→ Directions: Please say how many lines of the entries below contain the word "Sweep", and leave out everything else.

→ Supplied information:

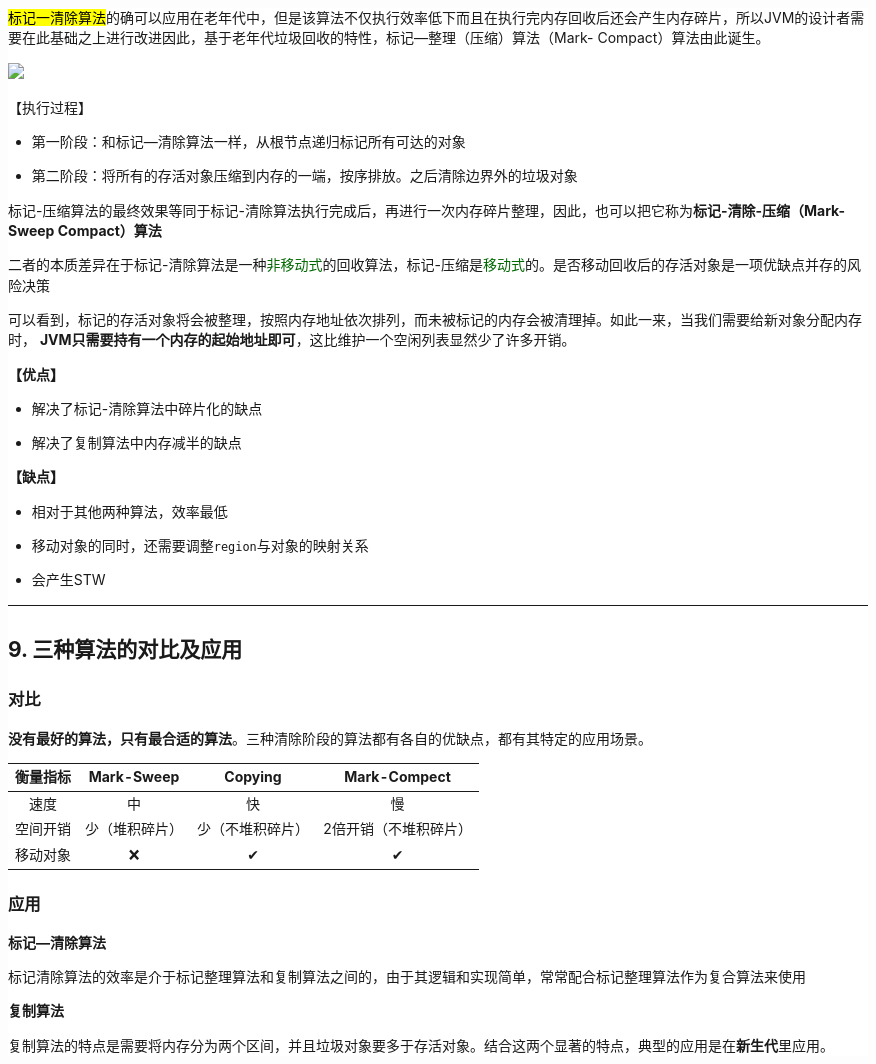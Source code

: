 <mark>标记一清除算法</mark>的确可以应用在老年代中，但是该算法不仅执行效率低下而且在执行完内存回收后还会产生内存碎片，所以JVM的设计者需要在此基础之上进行改进因此，基于老年代垃圾回收的特性，标记—整理（压缩）算法（Mark- Compact）算法由此诞生。

![](https://iqqcode-blog.oss-cn-beijing.aliyuncs.com/imgs01/20200725080330.png)

【执行过程】

- 第一阶段：和标记—清除算法一样，从根节点递归标记所有可达的对象

- 第二阶段：将所有的存活对象压缩到内存的一端，按序排放。之后清除边界外的垃圾对象

标记-压缩算法的最终效果等同于标记-清除算法执行完成后，再进行一次内存碎片整理，因此，也可以把它称为**标记-清除-压缩（Mark- Sweep Compact）算法**

二者的本质差异在于标记-清除算法是一种<font color = [[E86862]]>非移动式</font>的回收算法，标记-压缩是<font color = [[E86862]]>移动式</font>的。是否移动回收后的存活对象是一项优缺点并存的风险决策

可以看到，标记的存活对象将会被整理，按照内存地址依次排列，而未被标记的内存会被清理掉。如此一来，当我们需要给新对象分配内存时， **JVM只需要持有一个内存的起始地址即可**，这比维护一个空闲列表显然少了许多开销。

**【优点】**

- 解决了标记-清除算法中碎片化的缺点

- 解决了复制算法中内存减半的缺点

**【缺点】**

- 相对于其他两种算法，效率最低

- 移动对象的同时，还需要调整`region`与对象的映射关系

- 会产生STW

---------------------------------------

## 9. 三种算法的对比及应用

### 对比

**没有最好的算法，只有最合适的算法**。三种清除阶段的算法都有各自的优缺点，都有其特定的应用场景。

| 衡量指标 | Mark-Sweep | Copying  | Mark-Compect |
|:----:|:----------:|:--------:|:------------:|
| 速度   | 中          | 快        | 慢            |
| 空间开销 | 少（堆积碎片）    | 少（不堆积碎片） | 2倍开销（不堆积碎片）  |
| 移动对象 | ❌          | ✔        | ✔            |

### 应用

**标记—清除算法**

标记清除算法的效率是介于标记整理算法和复制算法之间的，由于其逻辑和实现简单，常常配合标记整理算法作为复合算法来使用

**复制算法**

复制算法的特点是需要将内存分为两个区间，并且垃圾对象要多于存活对象。结合这两个显著的特点，典型的应用是在**新生代**里应用。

→ Solution below: 2